------ DATA FOR THIS TASK ------

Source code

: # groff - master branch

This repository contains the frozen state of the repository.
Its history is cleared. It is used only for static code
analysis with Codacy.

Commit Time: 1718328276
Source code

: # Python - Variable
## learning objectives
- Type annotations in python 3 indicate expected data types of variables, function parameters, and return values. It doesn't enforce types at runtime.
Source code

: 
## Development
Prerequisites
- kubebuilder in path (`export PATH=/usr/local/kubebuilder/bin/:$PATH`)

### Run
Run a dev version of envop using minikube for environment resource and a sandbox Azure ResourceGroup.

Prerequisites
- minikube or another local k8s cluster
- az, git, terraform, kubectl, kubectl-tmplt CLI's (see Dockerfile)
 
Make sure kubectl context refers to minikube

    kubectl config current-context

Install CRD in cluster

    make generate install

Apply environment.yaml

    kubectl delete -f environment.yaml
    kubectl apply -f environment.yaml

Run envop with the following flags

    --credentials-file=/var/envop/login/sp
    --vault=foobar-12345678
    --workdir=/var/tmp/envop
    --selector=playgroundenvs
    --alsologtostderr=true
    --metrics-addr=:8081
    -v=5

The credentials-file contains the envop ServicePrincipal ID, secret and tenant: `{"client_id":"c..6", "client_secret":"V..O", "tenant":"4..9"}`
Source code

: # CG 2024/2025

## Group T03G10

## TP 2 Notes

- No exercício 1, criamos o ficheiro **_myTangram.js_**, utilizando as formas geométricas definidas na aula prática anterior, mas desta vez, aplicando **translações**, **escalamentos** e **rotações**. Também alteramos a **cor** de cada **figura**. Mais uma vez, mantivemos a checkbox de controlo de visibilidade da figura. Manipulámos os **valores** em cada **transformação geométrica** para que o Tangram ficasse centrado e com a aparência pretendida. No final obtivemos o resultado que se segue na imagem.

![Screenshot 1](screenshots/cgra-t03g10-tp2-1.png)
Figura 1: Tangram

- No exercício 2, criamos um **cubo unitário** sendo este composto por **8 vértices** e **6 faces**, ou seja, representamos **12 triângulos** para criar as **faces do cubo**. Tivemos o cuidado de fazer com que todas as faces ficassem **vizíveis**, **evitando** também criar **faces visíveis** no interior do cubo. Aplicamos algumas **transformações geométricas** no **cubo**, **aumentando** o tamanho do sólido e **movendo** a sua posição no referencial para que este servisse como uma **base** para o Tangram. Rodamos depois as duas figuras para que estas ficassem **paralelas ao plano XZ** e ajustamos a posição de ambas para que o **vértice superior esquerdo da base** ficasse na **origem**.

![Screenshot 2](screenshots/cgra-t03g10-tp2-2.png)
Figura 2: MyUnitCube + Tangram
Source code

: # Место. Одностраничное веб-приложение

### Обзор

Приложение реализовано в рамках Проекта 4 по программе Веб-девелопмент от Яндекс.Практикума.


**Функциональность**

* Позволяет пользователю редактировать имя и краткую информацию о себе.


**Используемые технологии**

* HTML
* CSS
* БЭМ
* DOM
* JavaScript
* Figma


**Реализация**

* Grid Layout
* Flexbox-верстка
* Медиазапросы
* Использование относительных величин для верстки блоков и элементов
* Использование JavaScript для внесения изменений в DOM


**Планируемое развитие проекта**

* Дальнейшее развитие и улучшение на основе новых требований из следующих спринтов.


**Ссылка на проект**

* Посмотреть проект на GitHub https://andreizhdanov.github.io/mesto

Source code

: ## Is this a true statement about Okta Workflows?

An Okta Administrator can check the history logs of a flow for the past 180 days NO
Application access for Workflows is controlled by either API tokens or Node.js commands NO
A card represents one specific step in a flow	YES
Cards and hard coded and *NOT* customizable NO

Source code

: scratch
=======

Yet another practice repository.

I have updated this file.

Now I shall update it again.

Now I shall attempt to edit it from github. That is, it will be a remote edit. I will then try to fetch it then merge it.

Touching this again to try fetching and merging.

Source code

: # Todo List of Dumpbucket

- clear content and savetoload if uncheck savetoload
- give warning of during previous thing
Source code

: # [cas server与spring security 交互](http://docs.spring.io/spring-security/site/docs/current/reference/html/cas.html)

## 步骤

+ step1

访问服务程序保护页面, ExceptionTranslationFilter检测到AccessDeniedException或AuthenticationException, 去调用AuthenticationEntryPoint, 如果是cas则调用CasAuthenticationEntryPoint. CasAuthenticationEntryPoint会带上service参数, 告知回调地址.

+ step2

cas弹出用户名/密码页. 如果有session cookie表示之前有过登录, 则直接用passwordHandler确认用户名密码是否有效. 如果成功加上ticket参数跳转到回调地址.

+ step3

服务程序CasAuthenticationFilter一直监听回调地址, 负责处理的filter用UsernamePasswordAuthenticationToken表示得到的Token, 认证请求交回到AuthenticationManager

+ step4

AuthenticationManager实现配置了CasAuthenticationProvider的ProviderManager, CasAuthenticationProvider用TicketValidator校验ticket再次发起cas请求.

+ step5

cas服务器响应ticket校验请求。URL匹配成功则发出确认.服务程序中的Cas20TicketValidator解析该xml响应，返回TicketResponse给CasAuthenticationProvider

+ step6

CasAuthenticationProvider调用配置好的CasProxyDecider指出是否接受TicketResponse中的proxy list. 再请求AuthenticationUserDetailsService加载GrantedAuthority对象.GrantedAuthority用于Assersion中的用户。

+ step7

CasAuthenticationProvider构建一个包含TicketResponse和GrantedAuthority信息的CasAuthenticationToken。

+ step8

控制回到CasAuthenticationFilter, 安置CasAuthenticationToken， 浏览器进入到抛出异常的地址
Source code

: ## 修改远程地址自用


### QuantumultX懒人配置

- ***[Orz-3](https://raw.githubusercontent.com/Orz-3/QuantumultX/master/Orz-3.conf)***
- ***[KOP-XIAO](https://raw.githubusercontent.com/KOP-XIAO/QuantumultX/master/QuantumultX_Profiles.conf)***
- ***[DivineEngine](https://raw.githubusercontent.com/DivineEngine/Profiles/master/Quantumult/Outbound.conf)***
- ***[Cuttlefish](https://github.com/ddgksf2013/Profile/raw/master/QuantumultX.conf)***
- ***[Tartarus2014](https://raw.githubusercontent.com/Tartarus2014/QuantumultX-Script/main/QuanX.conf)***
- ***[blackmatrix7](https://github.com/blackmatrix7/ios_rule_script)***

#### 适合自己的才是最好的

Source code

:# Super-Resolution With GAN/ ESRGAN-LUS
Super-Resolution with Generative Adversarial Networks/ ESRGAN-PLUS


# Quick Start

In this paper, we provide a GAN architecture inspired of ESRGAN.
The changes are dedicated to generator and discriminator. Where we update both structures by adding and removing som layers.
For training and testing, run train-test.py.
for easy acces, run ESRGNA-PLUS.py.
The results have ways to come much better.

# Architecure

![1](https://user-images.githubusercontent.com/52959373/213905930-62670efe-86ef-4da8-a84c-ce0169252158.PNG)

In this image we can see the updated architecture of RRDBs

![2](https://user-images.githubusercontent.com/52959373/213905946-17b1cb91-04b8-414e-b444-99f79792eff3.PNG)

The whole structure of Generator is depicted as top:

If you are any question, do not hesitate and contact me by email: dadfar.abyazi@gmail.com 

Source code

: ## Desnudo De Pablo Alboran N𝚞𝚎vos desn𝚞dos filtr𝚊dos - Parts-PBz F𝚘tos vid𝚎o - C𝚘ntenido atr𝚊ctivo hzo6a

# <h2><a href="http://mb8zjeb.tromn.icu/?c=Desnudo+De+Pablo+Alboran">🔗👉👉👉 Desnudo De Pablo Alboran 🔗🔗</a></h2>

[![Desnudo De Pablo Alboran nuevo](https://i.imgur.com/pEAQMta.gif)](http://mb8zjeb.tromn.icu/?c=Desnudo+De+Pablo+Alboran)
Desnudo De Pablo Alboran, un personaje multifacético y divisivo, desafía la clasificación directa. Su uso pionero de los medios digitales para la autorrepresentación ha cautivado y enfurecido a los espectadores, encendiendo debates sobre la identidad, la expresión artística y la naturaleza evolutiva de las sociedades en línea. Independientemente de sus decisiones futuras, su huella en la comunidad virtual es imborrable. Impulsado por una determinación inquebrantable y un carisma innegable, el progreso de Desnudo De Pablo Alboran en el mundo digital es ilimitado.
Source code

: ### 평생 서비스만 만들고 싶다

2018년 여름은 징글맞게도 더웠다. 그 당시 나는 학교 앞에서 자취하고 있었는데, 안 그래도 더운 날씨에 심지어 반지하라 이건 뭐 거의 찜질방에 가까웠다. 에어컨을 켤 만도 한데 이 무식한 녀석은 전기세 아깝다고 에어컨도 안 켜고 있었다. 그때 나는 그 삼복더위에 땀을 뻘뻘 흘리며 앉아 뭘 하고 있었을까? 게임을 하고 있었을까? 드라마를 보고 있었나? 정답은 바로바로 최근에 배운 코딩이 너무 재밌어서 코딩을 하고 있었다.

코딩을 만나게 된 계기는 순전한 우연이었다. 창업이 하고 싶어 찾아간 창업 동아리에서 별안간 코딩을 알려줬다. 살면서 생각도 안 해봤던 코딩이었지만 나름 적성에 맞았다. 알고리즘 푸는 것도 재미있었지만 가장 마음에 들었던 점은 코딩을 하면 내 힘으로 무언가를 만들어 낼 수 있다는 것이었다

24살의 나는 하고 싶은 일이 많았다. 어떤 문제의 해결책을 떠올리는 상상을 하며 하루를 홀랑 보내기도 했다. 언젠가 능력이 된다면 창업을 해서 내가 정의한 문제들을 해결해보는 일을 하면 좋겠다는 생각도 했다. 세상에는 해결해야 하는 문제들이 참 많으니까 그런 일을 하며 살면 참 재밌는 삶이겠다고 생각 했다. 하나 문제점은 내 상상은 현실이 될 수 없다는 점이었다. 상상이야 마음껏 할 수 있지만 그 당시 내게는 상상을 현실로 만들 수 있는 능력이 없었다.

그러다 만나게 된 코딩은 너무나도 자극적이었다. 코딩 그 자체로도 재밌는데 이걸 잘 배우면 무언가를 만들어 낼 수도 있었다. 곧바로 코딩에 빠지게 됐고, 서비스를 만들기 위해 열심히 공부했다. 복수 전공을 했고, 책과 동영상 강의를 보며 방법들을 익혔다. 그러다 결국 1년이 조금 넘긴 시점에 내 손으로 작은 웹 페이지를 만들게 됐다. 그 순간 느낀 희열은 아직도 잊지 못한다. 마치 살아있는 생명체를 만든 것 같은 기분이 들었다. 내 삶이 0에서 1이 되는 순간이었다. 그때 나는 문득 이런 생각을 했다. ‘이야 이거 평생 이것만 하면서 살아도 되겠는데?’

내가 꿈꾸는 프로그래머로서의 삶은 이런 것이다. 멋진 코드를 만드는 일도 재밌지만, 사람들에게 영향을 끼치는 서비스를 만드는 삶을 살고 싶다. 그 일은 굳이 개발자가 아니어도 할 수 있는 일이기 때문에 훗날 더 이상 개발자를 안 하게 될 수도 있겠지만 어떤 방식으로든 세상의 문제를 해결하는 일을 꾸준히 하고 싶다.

------

- **EXERCISE INSTRUCTIONS**:
Please give back, exactly as it stands above, the stretch from the line with "блоков и элементов" through the line with "An Okta Administrator", and no line outside it.

- **SOLUTION FOR THIS EXERCISE**:
* Использование относительных величин для верстки блоков и элементов
* Использование JavaScript для внесения изменений в DOM


**Планируемое развитие проекта**

* Дальнейшее развитие и улучшение на основе новых требований из следующих спринтов.


**Ссылка на проект**

* Посмотреть проект на GitHub https://andreizhdanov.github.io/mesto

Source code

: ## Is this a true statement about Okta Workflows?

An Okta Administrator can check the history logs of a flow for the past 180 days NO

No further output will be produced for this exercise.